The infant required continuous milk infusion, with added corn starch and sugar for hypoglycemia management for a period of approximately 72 hours, amounting to maximum total carbohydrate loading of 84 g per day. Formal 2-D echo repeated 3 days post thyroxine replacement showed improved ejection fraction of 64% with mild Left Ventricular systolic dysfunction. fT4 levels repeated 2 weeks later showed normalization - 0.94 ng/dl (0.8–1.8). The child is now 2 years of age and has exhibited significant catch-up in growth and development.

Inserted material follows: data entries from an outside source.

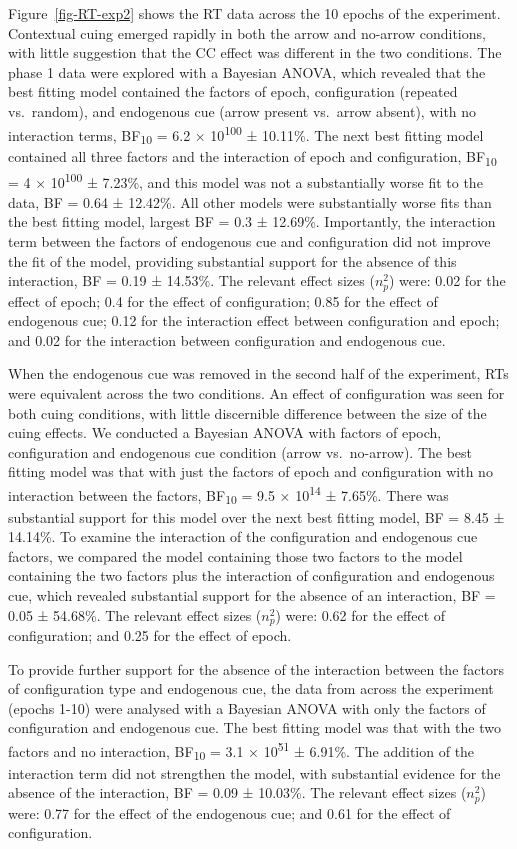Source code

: \documentclass[
  man,
  floatsintext,
  longtable,
  nolmodern,
  notxfonts,
  notimes,
  colorlinks=true,linkcolor=blue,citecolor=blue,urlcolor=blue]{apa7}
\begin{document}
Figure~\ref{fig-RT-exp2} shows the RT data across the 10 epochs of the
experiment. Contextual cuing emerged rapidly in both the arrow and
no-arrow conditions, with little suggestion that the CC effect was
different in the two conditions. The phase 1 data were explored with a
Bayesian ANOVA, which revealed that the best fitting model contained the
factors of epoch, configuration (repeated vs.~random), and endogenous
cue (arrow present vs.~arrow absent), with no interaction terms,
BF\textsubscript{10} = 6.2 × 10\textsuperscript{100} ± 10.11\%. The next
best fitting model contained all three factors and the interaction of
epoch and configuration, BF\textsubscript{10} = 4 ×
10\textsuperscript{100} ± 7.23\%, and this model was not a substantially
worse fit to the data, BF = 0.64 ± 12.42\%. All other models were
substantially worse fits than the best fitting model, largest BF = 0.3 ±
12.69\%. Importantly, the interaction term between the factors of
endogenous cue and configuration did not improve the fit of the model,
providing substantial support for the absence of this interaction, BF =
0.19 ± 14.53\%. The relevant effect sizes (\(n^2_p\)) were: 0.02 for the
effect of epoch; 0.4 for the effect of configuration; 0.85 for the
effect of endogenous cue; 0.12 for the interaction effect between
configuration and epoch; and 0.02 for the interaction between
configuration and endogenous cue.

When the endogenous cue was removed in the second half of the
experiment, RTs were equivalent across the two conditions. An effect of
configuration was seen for both cuing conditions, with little
discernible difference between the size of the cuing effects. We
conducted a Bayesian ANOVA with factors of epoch, configuration and
endogenous cue condition (arrow vs.~no-arrow). The best fitting model
was that with just the factors of epoch and configuration with no
interaction between the factors, BF\textsubscript{10} = 9.5 ×
10\textsuperscript{14} ± 7.65\%. There was substantial support for this
model over the next best fitting model, BF = 8.45 ± 14.14\%. To examine
the interaction of the configuration and endogenous cue factors, we
compared the model containing those two factors to the model containing
the two factors plus the interaction of configuration and endogenous
cue, which revealed substantial support for the absence of an
interaction, BF = 0.05 ± 54.68\%. The relevant effect sizes (\(n^2_p\))
were: 0.62 for the effect of configuration; and 0.25 for the effect of
epoch.

To provide further support for the absence of the interaction between
the factors of configuration type and endogenous cue, the data from
across the experiment (epochs 1-10) were analysed with a Bayesian ANOVA
with only the factors of configuration and endogenous cue. The best
fitting model was that with the two factors and no interaction,
BF\textsubscript{10} = 3.1 × 10\textsuperscript{51} ± 6.91\%. The
addition of the interaction term did not strengthen the model, with
substantial evidence for the absence of the interaction, BF = 0.09 ±
10.03\%. The relevant effect sizes (\(n^2_p\)) were: 0.77 for the effect
of the endogenous cue; and 0.61 for the effect of configuration.
\end{document}

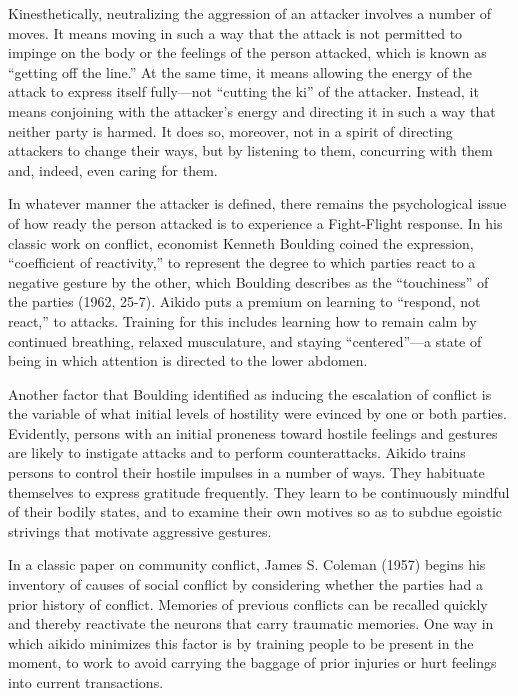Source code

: Kinesthetically, neutralizing the aggression of an attacker involves a number of moves. It means moving in such a way that the attack is not permitted to impinge on the body or the feelings of the person attacked, which is known as ``getting off the line.'' At the same time, it means allowing the energy of the attack to express itself fully---not ``cutting the ki'' of the attacker. Instead, it means conjoining with the attacker's energy and directing it in such a way that neither party is harmed. It does so, moreover, not in a spirit of directing attackers to change their ways, but by listening to them, concurring with them and, indeed, even caring for them. 

In whatever manner the attacker is defined, there remains the psychological issue of how ready the person attacked is to experience a Fight-Flight response. In his classic work on conflict, economist Kenneth Boulding coined the expression, ``coefficient of reactivity,'' to represent the degree to which parties react to a negative gesture by the other, which Boulding describes as the ``touchiness'' of the parties (1962, 25-7). Aikido puts a premium on learning to ``respond, not react,'' to attacks. Training for this includes learning how to remain calm by continued breathing, relaxed musculature, and staying ``centered''---a state of being in which attention is directed to the lower abdomen. 

Another factor that Boulding identified as inducing the escalation of conflict is the variable of what initial levels of hostility were evinced by one or both parties. Evidently, persons with an initial proneness toward hostile feelings and gestures are likely to instigate attacks and to perform counterattacks. Aikido trains persons to control their hostile impulses in a number of ways. They habituate themselves to express gratitude frequently. They learn to be continuously mindful of their bodily states, and to examine their own motives so as to subdue egoistic strivings that motivate aggressive gestures. 

In a classic paper on community conflict, James S. Coleman (1957) begins his inventory of causes of social conflict by considering whether the parties had a prior history of conflict. Memories of previous conflicts can be recalled quickly and thereby reactivate the neurons that carry traumatic memories. One way in which aikido minimizes this factor is by training people to be present in the moment, to work to avoid carrying the baggage of prior injuries or hurt feelings into current transactions. 

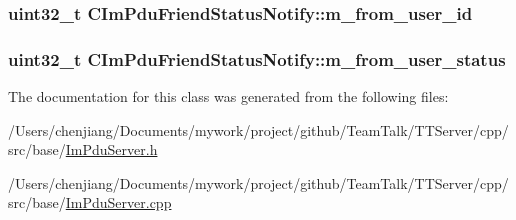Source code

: \subsubsection[{m\+\_\+from\+\_\+user\+\_\+id}]{\setlength{\rightskip}{0pt plus 5cm}uint32\+\_\+t C\+Im\+Pdu\+Friend\+Status\+Notify\+::m\+\_\+from\+\_\+user\+\_\+id\hspace{0.3cm}{\ttfamily [private]}}\label{class_c_im_pdu_friend_status_notify_a72e07630e1bca54d5564414ed00f2d1e}
\hypertarget{class_c_im_pdu_friend_status_notify_a269fced3439117c1932261b74f57f9aa}{}
\subsubsection[{m\+\_\+from\+\_\+user\+\_\+status}]{\setlength{\rightskip}{0pt plus 5cm}uint32\+\_\+t C\+Im\+Pdu\+Friend\+Status\+Notify\+::m\+\_\+from\+\_\+user\+\_\+status\hspace{0.3cm}{\ttfamily [private]}}\label{class_c_im_pdu_friend_status_notify_a269fced3439117c1932261b74f57f9aa}


The documentation for this class was generated from the following files\+:\begin{DoxyCompactItemize}
\item 
/\+Users/chenjiang/\+Documents/mywork/project/github/\+Team\+Talk/\+T\+T\+Server/cpp/src/base/\hyperlink{_im_pdu_server_8h}{Im\+Pdu\+Server.\+h}\item 
/\+Users/chenjiang/\+Documents/mywork/project/github/\+Team\+Talk/\+T\+T\+Server/cpp/src/base/\hyperlink{_im_pdu_server_8cpp}{Im\+Pdu\+Server.\+cpp}\end{DoxyCompactItemize}
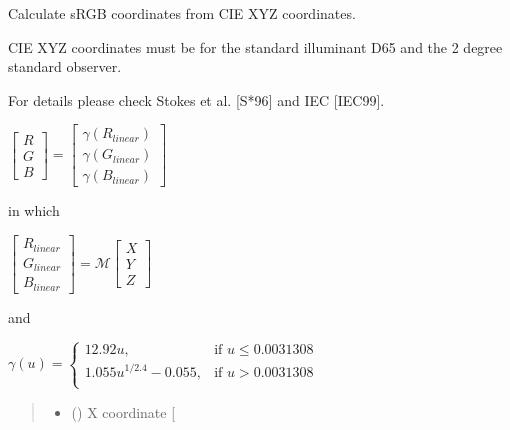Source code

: \documentclass[letterpaper,10pt,english]{sphinxmanual}
\begin{document}
\begin{fulllineitems}
\label{\detokenize{07_colors:skinoptics.colors.sRGB_from_XYZ}}
\pysigstartsignatures
{}
\pysigstopsignatures
\begin{DUlineblock}{0em}
\item[] Calculate sRGB coordinates from CIE XYZ coordinates.
\item[] CIE XYZ coordinates must be for the standard illuminant D65 and the 2 degree standard observer.
\item[] For details please check Stokes et al. {[}S*96{]} and IEC {[}IEC99{]}.
\end{DUlineblock}

\sphinxAtStartPar
\(\begin{bmatrix}
R \\
G \\
B
\end{bmatrix}
=
\begin{bmatrix}
\gamma(R_{linear}) \\
\gamma(G_{linear}) \\
\gamma(B_{linear})
\end{bmatrix}\)

\sphinxAtStartPar
in which

\sphinxAtStartPar
\(\begin{bmatrix}
R_{linear} \\
G_{linear} \\
B_{linear}
\end{bmatrix}
=
\mathcal{M}
\begin{bmatrix}
X \\
Y \\
Z
\end{bmatrix}\)

\sphinxAtStartPar
and

\sphinxAtStartPar
\(\gamma(u) =  
\left \{ \begin{matrix}
12.92 u, & \mbox{if } u \le 0.0031308 \\
1.055 u^{1/2.4} - 0.055, & \mbox{if } u > 0.0031308 \\
\end{matrix} \right.\)
\begin{quote}\begin{description}
\begin{itemize}
\item {} 
\sphinxAtStartPar
{} () \textendash{} X coordinate {[}\sphinxhyphen{}{]}


\end{itemize}
\end{description}
\end{quote}
\end{fulllineitems}
\end{document}
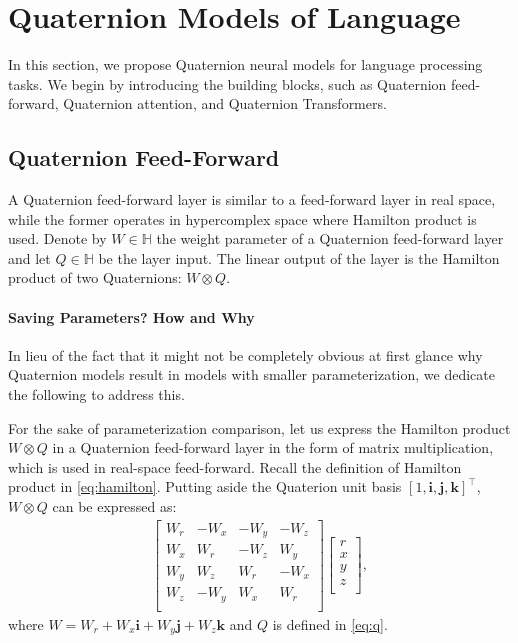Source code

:\documentclass[11pt,a4paper]{article}
\def \bi {\mathbf{i}}
\def \bj {\mathbf{j}}
\def \bk {\mathbf{k}}
\begin{document}
\section{Quaternion Models of Language}
In this section, we propose Quaternion neural models for language processing tasks. We begin by introducing the building blocks, such as Quaternion feed-forward, Quaternion attention, and Quaternion Transformers.

\subsection{Quaternion Feed-Forward}

A Quaternion feed-forward layer is similar to a feed-forward layer in real space, while the former operates in  hypercomplex space where Hamilton product is used. Denote by $W \in \mathbb{H}$ the weight parameter of a Quaternion feed-forward layer and let $Q \in \mathbb{H}$ be the layer input. The linear output of the layer is the Hamilton product of two Quaternions: $W \otimes Q$.


\paragraph{Saving Parameters? How and Why}

In lieu of the fact that it might not be completely obvious at first glance why Quaternion models result in models with smaller parameterization, we dedicate the following to address this.

For the sake of parameterization comparison, let us express the Hamilton product $W \otimes Q$ in a Quaternion feed-forward layer in the form of matrix multiplication, which is used in real-space feed-forward. Recall the definition of Hamilton product in \eqref{eq:hamilton}. Putting aside the Quaterion unit basis $[1, \bi, \bj, \bk]^\top$, $W \otimes Q$ can be expressed as:
\begin{align}
\label{eq:saving}
\begin{bmatrix}
    W_r & -W_x & -W_y & -W_z \\
    W_x & W_r & -W_z & W_y \\
    W_y & W_z & W_r & -W_x \\
    W_z & -W_y & W_x & W_r \\
\end{bmatrix}
\begin{bmatrix}
    r \\
    x\\
    y\\
    z \\
\end{bmatrix},
\end{align}
where $W = W_r + W_x\bi + W_y\bj + W_z\bk$ and $Q$ is defined in \eqref{eq:q}.
\end{document}
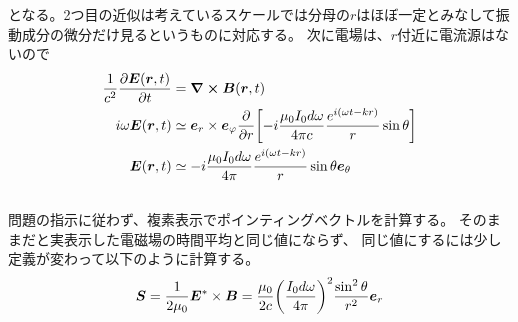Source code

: \documentclass[../../sp_2017.tex]{subfiles}
\begin{document}
となる。2つ目の近似は考えているスケールでは分母の\(r\)はほぼ一定とみなして振動成分の微分だけ見るというものに対応する。
次に電場は、\(r\)付近に電流源はないので
\begin{equation}\begin{aligned}[b]
    \frac{1}{c^2}\pdv{\vb*{E}(\vb*{r},t)}{t}
    &=\curl \vb*{B}(\vb*{r},t)\\
    i\omega\vb*{E}(\vb*{r},t)
    &\simeq \vb*{e}_r\times\vb*{e}_\varphi \pdv{r}\qty[-i\frac{\mu_0I_0 d\omega}{4\pi c}\frac{e^{i(\omega t-kr)}}{r}\sin\theta]\\
    \vb*{E}(\vb*{r},t)
    &\simeq -i\frac{\mu_0I_0 d\omega}{4\pi}\frac{e^{i(\omega t-kr)}}{r}\sin\theta \vb*{e}_\theta
\end{aligned}\end{equation}


\subsection{}
問題の指示に従わず、複素表示でポインティングベクトルを計算する。
そのままだと実表示した電磁場の時間平均と同じ値にならず、
同じ値にするには少し定義が変わって以下のように計算する。
\begin{equation}\begin{aligned}[b]
    \vb*{S} = \frac{1}{2\mu_0}\vb*{E}^{*}\times \vb*{B}
    = \frac{\mu_0}{2c}\qty(\frac{I_0 d\omega}{4\pi})^2\frac{\sin^2\theta}{r^2} \vb*{e}_r
\end{aligned}\end{equation}
\end{document}
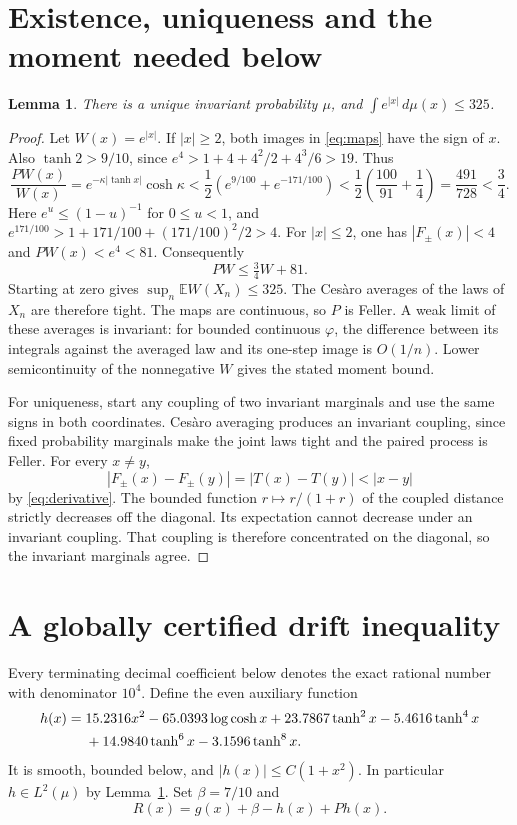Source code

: \documentclass[11pt]{article}
\newtheorem{lemma}[theorem]{Lemma}
\theoremstyle{remark}
\newcommand{\E}{\mathbb E}
\begin{document}
\section{Existence, uniqueness and the moment needed below}
\begin{lemma}\label{lem:moment}
There is a unique invariant probability $\mu$, and $\int e^{|x|}\,d\mu(x)\le325$.
\end{lemma}
\begin{proof}
Let $W(x)=e^{|x|}$. If $|x|\ge2$, both images in \eqref{eq:maps} have the sign of $x$. Also $\tanh2>9/10$, since $e^4>1+4+4^2/2+4^3/6>19$. Thus
\[
\frac{PW(x)}{W(x)}=e^{-\kappa|\tanh x|}\cosh\kappa
<\frac12(e^{9/100}+e^{-171/100})
<\frac12\left(\frac{100}{91}+\frac14\right)
=\frac{491}{728}<\frac34.
\]
Here $e^u\le(1-u)^{-1}$ for $0\le u<1$, and
$e^{171/100}>1+171/100+(171/100)^2/2>4$.
For $|x|\le2$, one has $|F_\pm(x)|<4$ and $PW(x)<e^4<81$. Consequently
\begin{equation}\label{eq:Wdrift}
PW\le\tfrac34W+81.
\end{equation}
Starting at zero gives $\sup_n\E W(X_n)\le325$. The Ces\`aro averages of the laws of $X_n$ are therefore tight. The maps are continuous, so $P$ is Feller. A weak limit of these averages is invariant: for bounded continuous $\varphi$, the difference between its integrals against the averaged law and its one-step image is $O(1/n)$. Lower semicontinuity of the nonnegative $W$ gives the stated moment bound.

For uniqueness, start any coupling of two invariant marginals and use the same signs in both coordinates. Ces\`aro averaging produces an invariant coupling, since fixed probability marginals make the joint laws tight and the paired process is Feller. For every $x\ne y$,
\[
|F_\pm(x)-F_\pm(y)|=|T(x)-T(y)|<|x-y|
\]
by \eqref{eq:derivative}. The bounded function $r\mapsto r/(1+r)$ of the coupled distance strictly decreases off the diagonal. Its expectation cannot decrease under an invariant coupling. That coupling is therefore concentrated on the diagonal, so the invariant marginals agree.
\end{proof}

\section{A globally certified drift inequality}
Every terminating decimal coefficient below denotes the exact rational number with denominator $10^4$. Define the even auxiliary function
\begin{align}\label{eq:h}
h(x)={}&15.2316x^2-65.0393\log\cosh x
       +23.7867\tanh^2x-5.4616\tanh^4x\notag\\
      &+14.9840\tanh^6x-3.1596\tanh^8x.
\end{align}
It is smooth, bounded below, and $|h(x)|\le C(1+x^2)$. In particular $h\in L^2(\mu)$ by Lemma~\ref{lem:moment}. Set $\beta=7/10$ and
\begin{equation}\label{eq:R}
R(x)=g(x)+\beta-h(x)+Ph(x).
\end{equation}
\end{document}
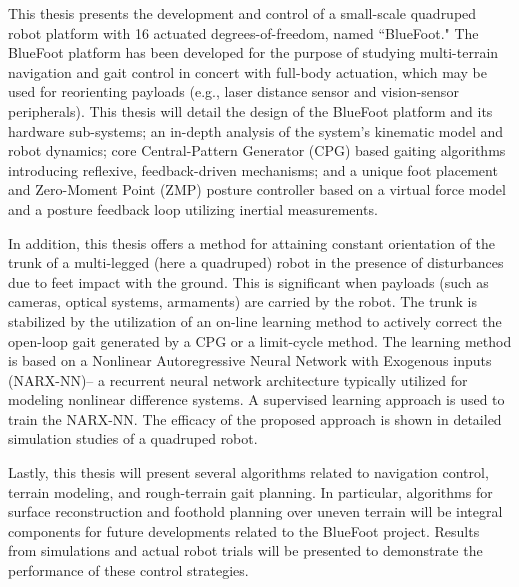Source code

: {}
{
	This thesis presents the development and control of a small-scale quadruped robot platform with 16 actuated degrees-of-freedom, named ``BlueFoot." The BlueFoot platform has been developed for the purpose of studying multi-terrain navigation and gait control in concert with full-body actuation, which may be used for reorienting payloads (e.g., laser distance sensor and vision-sensor peripherals). This thesis will detail the design of the BlueFoot platform and its hardware sub-systems; an in-depth analysis of the system's kinematic model and robot dynamics; core Central-Pattern Generator (CPG) based gaiting algorithms introducing reflexive, feedback-driven mechanisms; and a unique foot placement and Zero-Moment Point (ZMP) posture controller based on a virtual force model and a posture feedback loop utilizing inertial measurements. %

	In addition, this thesis offers a method for attaining constant orientation of the trunk of a multi-legged (here a quadruped) robot in the presence of disturbances due to feet impact with the ground. This is significant when payloads (such as cameras, optical systems, armaments) are carried by the robot.  The trunk is stabilized by the utilization of an on-line learning method to actively correct the open-loop gait generated by a CPG or a limit-cycle method. The learning method is based on a Nonlinear Autoregressive Neural Network with Exogenous inputs (NARX-NN)-- a recurrent neural network architecture typically utilized for modeling nonlinear difference systems. A supervised learning approach is used to train the NARX-NN. 
	The efficacy of the proposed approach is shown in detailed simulation studies of a quadruped robot. 

	Lastly, this thesis will present several algorithms related to navigation control, terrain modeling, and rough-terrain gait planning. In particular, algorithms for surface reconstruction and foothold planning over uneven terrain will be integral components for future developments related to the BlueFoot project. Results from simulations and actual robot trials will be presented to demonstrate the performance of these control strategies. 
}
{\endmsabstract}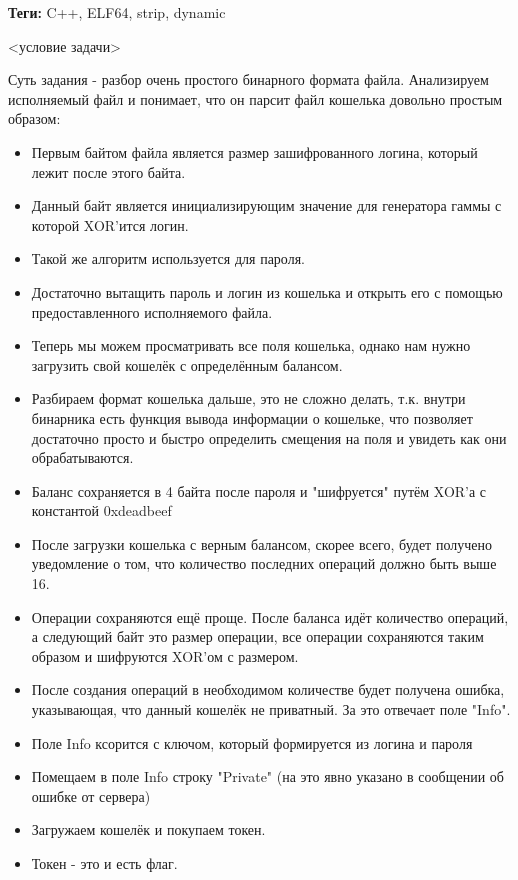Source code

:\documentclass[idxtotoc,hyperref,openany,oneside]{files/reverse} %
\begin{document}



\textbf{Теги:} C++, ELF64, strip, dynamic\vspace{\baselineskip}

\begin{tcolorbox}
<условие задачи>
\end{tcolorbox}

Суть задания - разбор очень простого бинарного формата файла. Анализируем исполняемый файл и понимает, что он парсит файл кошелька довольно простым образом:
\begin{itemize}
\item Первым байтом файла является размер зашифрованного логина, который лежит после этого байта.
\item Данный байт является инициализирующим значение для генератора гаммы с которой XOR'ится логин.
\item Такой же алгоритм используется для пароля.
\item Достаточно вытащить пароль и логин из кошелька и открыть его с помощью предоставленного исполняемого файла.
\item Теперь мы можем просматривать все поля кошелька, однако нам нужно загрузить свой кошелёк с определённым балансом.
\item Разбираем формат кошелька дальше, это не сложно делать, т.к. внутри бинарника есть функция вывода информации о кошельке, что позволяет достаточно просто и быстро определить смещения на поля и увидеть как они обрабатываются.
\item Баланс сохраняется в 4 байта после пароля и "шифруется" путём XOR'а с константой 0xdeadbeef
\item После загрузки кошелька с верным балансом, скорее всего, будет получено уведомление о том, что количество последних операций должно быть выше 16.
\item Операции сохраняются ещё проще. После баланса идёт количество операций, а следующий байт это размер операции, все операции сохраняются таким образом и шифруются XOR'ом с размером.
\item После создания операций в необходимом количестве будет получена ошибка, указывающая, что данный кошелёк не приватный. За это отвечает поле "Info".
\item Поле Info ксорится с ключом, который формируется из логина и пароля
\item Помещаем в поле Info строку "Private" (на это явно указано в сообщении об ошибке от сервера)
\item Загружаем кошелёк и покупаем токен.
\item Токен - это и есть флаг.
\end{itemize}
\end{document}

The literature clearly highlights the importance of hypothyroidism as a precipitating factor for hypoglycemia [1]. Hypothyroidism is considered to be a cause of unexplained hypoglycemia in diabetics after exclusion of other causes. Rare case reports have previously described hypoglycemia secondary to primary hypothyroidism [2].

Severe hypothyroidism is linked to low growth hormone and cortisol responses to insulin-induced hypoglycemia, and this prevents adequate counter-regulatory protection. Pituitary dysfunction thus becomes a consequence of primary hypothyroidism rather than a cause of thyroid dysfunction. Hypothyroid patients may have relative adrenal insufficiency, with reduced adrenomedullary response to stress [3]. The processes of gluconeogenesis and glycogenolysis are also impaired in hypothyroidism, both in skeletal muscle and in adipose tissue. Other abnormalities in hypothyroidism include reduction in glucagon secretion, reduced effect of glucagon on hepatocytes, and slowing of insulin clearance [1]. Contributory factors also include the effect of hypothyroidism on the gastrointestinal system by slowing gastric emptying and decreasing intestinal absorption of glucose as well as portal venous flow.

The refractory hypoglycemia in the index patient was a component of the constellation of myxedema crisis. Decreased sympathetic drive was evident in our patient in the form of hypothermia and bradycardia in the form of hypotension.

The thyroid axis must not be neglected in the evaluation of persistent hypoglycemia, since isolated severe hypothyroidism may precipitate hypoglycemia in the absence of other pituitary or adrenal hormone deficiencies.